In Left of the Dial I documented this love of fashion. A couple of reviewers protested this. Yet scratch below the surface and how a person styles herself can be an act of freedom to be our authentic selves.

Myss rightly asserts that discovering your archetype(s) can free you to make the right choices in life–in a career, in a relationship, in how you live and act in the world.

I recommend that you go on the Archtypes website and take the quiz to determine your Top 3. Discovering them and living in tune with them could possibly help shift the needle to the left where everything is in harmony.

It’s a fascinating study and it appears eerily accurate just like the personality type quiz and other self-assessment measurements that are out there on the Internet–like the Kolbe A Index and the CareerMatchmaker I talked about in the Flourish blog.

I’m all for using these kinds of tools that can help a person in recovery live a balanced life of purpose and passion.

 

Living an Organic Life

One definition of organic is “denoting a relation between elements of something such that they fit together as parts of a whole.”

This is what I’m referring to in the Mission Statement link on my author website. Living an organic life is the true premise of Left of the Dial: where our thoughts and feelings, actions and values are aligned and in balance.
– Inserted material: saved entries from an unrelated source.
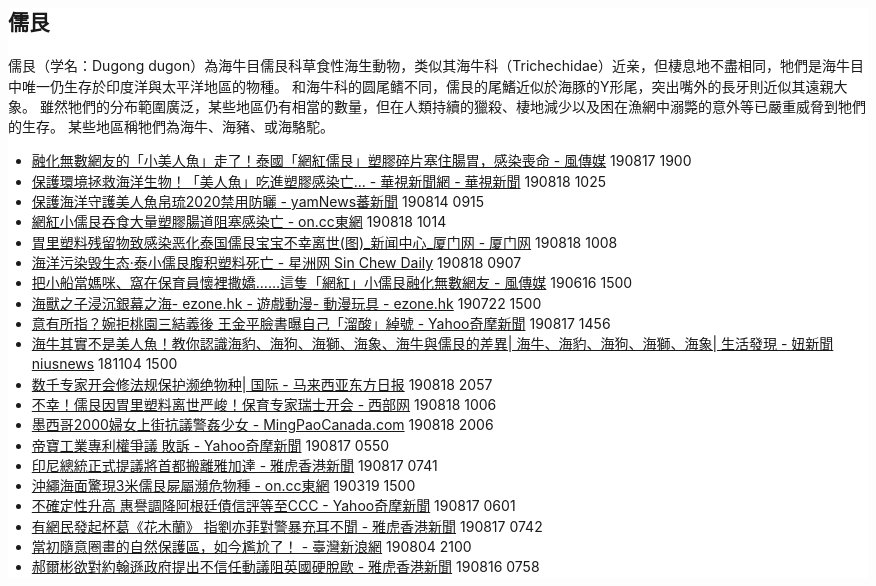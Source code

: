## 儒艮

儒艮（学名：Dugong dugon）為海牛目儒艮科草食性海生動物，类似其海牛科（Trichechidae）近亲，但棲息地不盡相同，牠們是海牛目中唯一仍生存於印度洋與太平洋地區的物種。
和海牛科的圆尾鳍不同，儒艮的尾鰭近似於海豚的Y形尾，突出嘴外的長牙則近似其遠親大象。
雖然牠們的分布範圍廣泛，某些地區仍有相當的數量，但在人類持續的獵殺、棲地減少以及困在漁網中溺斃的意外等已嚴重威脅到牠們的生存。
某些地區稱牠們為海牛、海豬、或海駱駝。
- [融化無數網友的「小美人魚」走了！泰國「網紅儒艮」塑膠碎片塞住腸胃，感染喪命 - 風傳媒](https://www.storm.mg/article/1604447 "融化無數網友的「小美人魚」走了！泰國「網紅儒艮」塑膠碎片塞住腸胃，感染喪命 - 風傳媒") 190817 1900
- [保護環境拯救海洋生物！「美人魚」吃進塑膠感染亡... - 華視新聞網 - 華視新聞](https://news.cts.com.tw/cts/international/201908/201908181971616.html "保護環境拯救海洋生物！「美人魚」吃進塑膠感染亡... - 華視新聞網 - 華視新聞") 190818 1025
- [保護海洋守護美人魚帛琉2020禁用防曬 - yamNews蕃新聞](https://n.yam.com/Article/20190814735473 "保護海洋守護美人魚帛琉2020禁用防曬 - yamNews蕃新聞") 190814 0915
- [網紅小儒艮吞食大量塑膠腸道阻塞感染亡 - on.cc東網](https://hk.on.cc/hk/bkn/cnt/aeanews/20190818/bkn-20190818100500898-0818_00912_001.html "網紅小儒艮吞食大量塑膠腸道阻塞感染亡 - on.cc東網") 190818 1014
- [胃里塑料残留物致感染恶化泰国儒艮宝宝不幸离世(图)_新闻中心_厦门网 - 厦门网](http://news.xmnn.cn/xmnn/2019/08/18/100583276.shtml "胃里塑料残留物致感染恶化泰国儒艮宝宝不幸离世(图)_新闻中心_厦门网 - 厦门网") 190818 1008
- [海洋污染毁生态·泰小儒艮腹积塑料死亡 - 星洲网 Sin Chew Daily](https://www.sinchew.com.my/content/content_2102034.html "海洋污染毁生态·泰小儒艮腹积塑料死亡 - 星洲网 Sin Chew Daily") 190818 0907
- [把小船當媽咪、窩在保育員懷裡撒嬌……這隻「網紅」小儒艮融化無數網友 - 風傳媒](https://www.storm.mg/article/1389702 "把小船當媽咪、窩在保育員懷裡撒嬌……這隻「網紅」小儒艮融化無數網友 - 風傳媒") 190616 1500
- [海獸之子浸沉銀幕之海- ezone.hk - 遊戲動漫- 動漫玩具 - ezone.hk](https://ezone.ulifestyle.com.hk/article/2407450/%E6%B5%B7%E7%8D%B8%E4%B9%8B%E5%AD%90%20%E6%B5%B8%E6%B2%89%E9%8A%80%E5%B9%95%E4%B9%8B%E6%B5%B7 "海獸之子浸沉銀幕之海- ezone.hk - 遊戲動漫- 動漫玩具 - ezone.hk") 190722 1500
- [意有所指？婉拒桃園三結義後 王金平臉書曝自己「溜酸」綽號 - Yahoo奇摩新聞](https://tw.news.yahoo.com/%E6%84%8F%E6%9C%89%E6%89%80%E6%8C%87-%E5%A9%89%E6%8B%92%E6%A1%83%E5%9C%92%E4%B8%89%E7%B5%90%E7%BE%A9%E5%BE%8C-%E7%8E%8B%E9%87%91%E5%B9%B3%E8%87%89%E6%9B%B8%E6%9B%9D%E8%87%AA%E5%B7%B1-%E6%BA%9C%E9%85%B8-%E7%B6%BD%E8%99%9F-064536950.html "意有所指？婉拒桃園三結義後 王金平臉書曝自己「溜酸」綽號 - Yahoo奇摩新聞") 190817 1456
- [海牛其實不是美人魚！教你認識海豹、海狗、海獅、海象、海牛與儒艮的差異| 海牛、海豹、海狗、海獅、海象| 生活發現 - 妞新聞 niusnews](https://www.niusnews.com/=P1o3ln40 "海牛其實不是美人魚！教你認識海豹、海狗、海獅、海象、海牛與儒艮的差異| 海牛、海豹、海狗、海獅、海象| 生活發現 - 妞新聞 niusnews") 181104 1500
- [数千专家开会修法规保护濒绝物种| 国际 - 马来西亚东方日报](https://www.orientaldaily.com.my/news/international/2019/08/18/302883 "数千专家开会修法规保护濒绝物种| 国际 - 马来西亚东方日报") 190818 2057
- [不幸！儒艮因胃里塑料离世严峻！保育专家瑞士开会 - 西部网](http://news.cnwest.com/tianxia/a/2019/08/18/17942302.html "不幸！儒艮因胃里塑料离世严峻！保育专家瑞士开会 - 西部网") 190818 1006
- [墨西哥2000婦女上街抗議警姦少女 - MingPaoCanada.com](http://www.mingpaocanada.com/Tor/htm/News/20190818/ttac1_r.htm "墨西哥2000婦女上街抗議警姦少女 - MingPaoCanada.com") 190818 2006
- [帝寶工業專利權爭議 敗訴 - Yahoo奇摩新聞](https://tw.news.yahoo.com/%E5%B8%9D%E5%AF%B6%E5%B7%A5%E6%A5%AD%E5%B0%88%E5%88%A9%E6%AC%8A%E7%88%AD%E8%AD%B0-%E6%95%97%E8%A8%B4-215014843--finance.html "帝寶工業專利權爭議 敗訴 - Yahoo奇摩新聞") 190817 0550
- [印尼總統正式提議將首都搬離雅加達 - 雅虎香港新聞](https://hk.news.yahoo.com/%E5%8D%B0%E5%B0%BC%E7%B8%BD%E7%B5%B1%E6%AD%A3%E5%BC%8F%E6%8F%90%E8%AD%B0%E5%B0%87%E9%A6%96%E9%83%BD%E6%90%AC%E9%9B%A2%E9%9B%85%E5%8A%A0%E9%81%94-234135860.html "印尼總統正式提議將首都搬離雅加達 - 雅虎香港新聞") 190817 0741
- [沖繩海面驚現3米儒艮屍屬瀕危物種 - on.cc東網](https://hk.on.cc/hk/bkn/cnt/aeanews/20190319/bkn-20190319230410678-0319_00912_001.html "沖繩海面驚現3米儒艮屍屬瀕危物種 - on.cc東網") 190319 1500
- [不確定性升高 惠譽調降阿根廷債信評等至CCC - Yahoo奇摩新聞](https://tw.news.yahoo.com/%E4%B8%8D%E7%A2%BA%E5%AE%9A%E6%80%A7%E5%8D%87%E9%AB%98-%E6%83%A0%E8%AD%BD%E8%AA%BF%E9%99%8D%E9%98%BF%E6%A0%B9%E5%BB%B7%E5%82%B5%E4%BF%A1%E8%A9%95%E7%AD%89%E8%87%B3ccc-220116049.html "不確定性升高 惠譽調降阿根廷債信評等至CCC - Yahoo奇摩新聞") 190817 0601
- [有網民發起杯葛《花木蘭》 指劉亦菲對警暴充耳不聞 - 雅虎香港新聞](https://hk.news.yahoo.com/%E6%9C%89%E7%B6%B2%E6%B0%91%E7%99%BC%E8%B5%B7%E6%9D%AF%E8%91%9B%E8%8A%B1%E6%9C%A8%E8%98%AD-%E6%8C%87%E5%8A%89%E4%BA%A6%E8%8F%B2%E5%B0%8D%E8%AD%A6%E6%9A%B4%E5%85%85%E8%80%B3%E4%B8%8D%E8%81%9E-234204576.html "有網民發起杯葛《花木蘭》 指劉亦菲對警暴充耳不聞 - 雅虎香港新聞") 190817 0742
- [當初隨意圈畫的自然保護區，如今尷尬了！ - 臺灣新浪網](https://news.sina.com.tw/article/20190804/32196900.html "當初隨意圈畫的自然保護區，如今尷尬了！ - 臺灣新浪網") 190804 2100
- [郝爾彬欲對約翰遜政府提出不信任動議阻英國硬脫歐 - 雅虎香港新聞](https://hk.news.yahoo.com/%E9%83%9D%E7%88%BE%E5%BD%AC%E6%AC%B2%E5%B0%8D%E7%B4%84%E7%BF%B0%E9%81%9C%E6%94%BF%E5%BA%9C%E6%8F%90%E5%87%BA%E4%B8%8D%E4%BF%A1%E4%BB%BB%E5%8B%95%E8%AD%B0%E9%98%BB%E8%8B%B1%E5%9C%8B%E7%A1%AC%E8%84%AB%E6%AD%90-235811018.html "郝爾彬欲對約翰遜政府提出不信任動議阻英國硬脫歐 - 雅虎香港新聞") 190816 0758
I’m interested in how elements fit together as part of a whole. The goal as I see it in recovery is to be whole and well. You can have a full and robust life.

In this regard I don’t discount that a lot of times a person’s life is changed forever after they’re diagnosed with bipolar schizophrenia or another mental illness. Yet here too life can be beautiful even though it’s hard.

The goal as I see it too is to find what gives you joy and satisfaction and go do that as long as it’s healthy.

One thing I firmly believe: it’s not the enormity or severity of a challenge that determines a person’s fate but how they respond to that challenge. It’s possible to find pockets of joy even though a person struggles or is in pain.

In this regard I have been famously assailed because of my love of fashion and makeup. Yet I can tell you without a doubt that my interest in fashion was one of the prime factors that helped me do better in my recovery.

For you it might be painting or sketching. For another person it might be hiking a mountain trail.

The point is it’s interesting to me how these elements come together in an organic way. And when our lives are out of balance it’s often because we’re caught up in busywork that is out of synch with who we are.

I will write in here about my theory on this next week.

Cheerful Chic

I firmly believe that clothes can cheer a person up.

Imagine: using fashion to feel better. Or as a way to hide or camouflage ourselves. Like in business wearing a suit. Or dressing head-to-toe in black.

I noticed that H&M now has an area with 1980s type clothing. Very Goth. As if there is a resurrection of that era in fashion.

Step away. From those racks. No one should revisit a style she originally wore the first time around.

I have no desire to go back in time. The 1980s were memorialized in the Bowling for Soup song “1985” and also in my memoir.

If you had the chance, would you go back and do things differently? That’s an interesting question.

Fashion has evolved over the years. So this aspect of our lives allows us to do things differently right now.

I make the case for having a light hand with a makeup palette too. For deciding on the cusp of 50 (as I am) whether a certain look suits you or it’s time to change over to something else.

Shortly I will write a review of the style book Life in Color. The authors get it right about their 5 Style Types.

Fashion as therapy. Something to think about.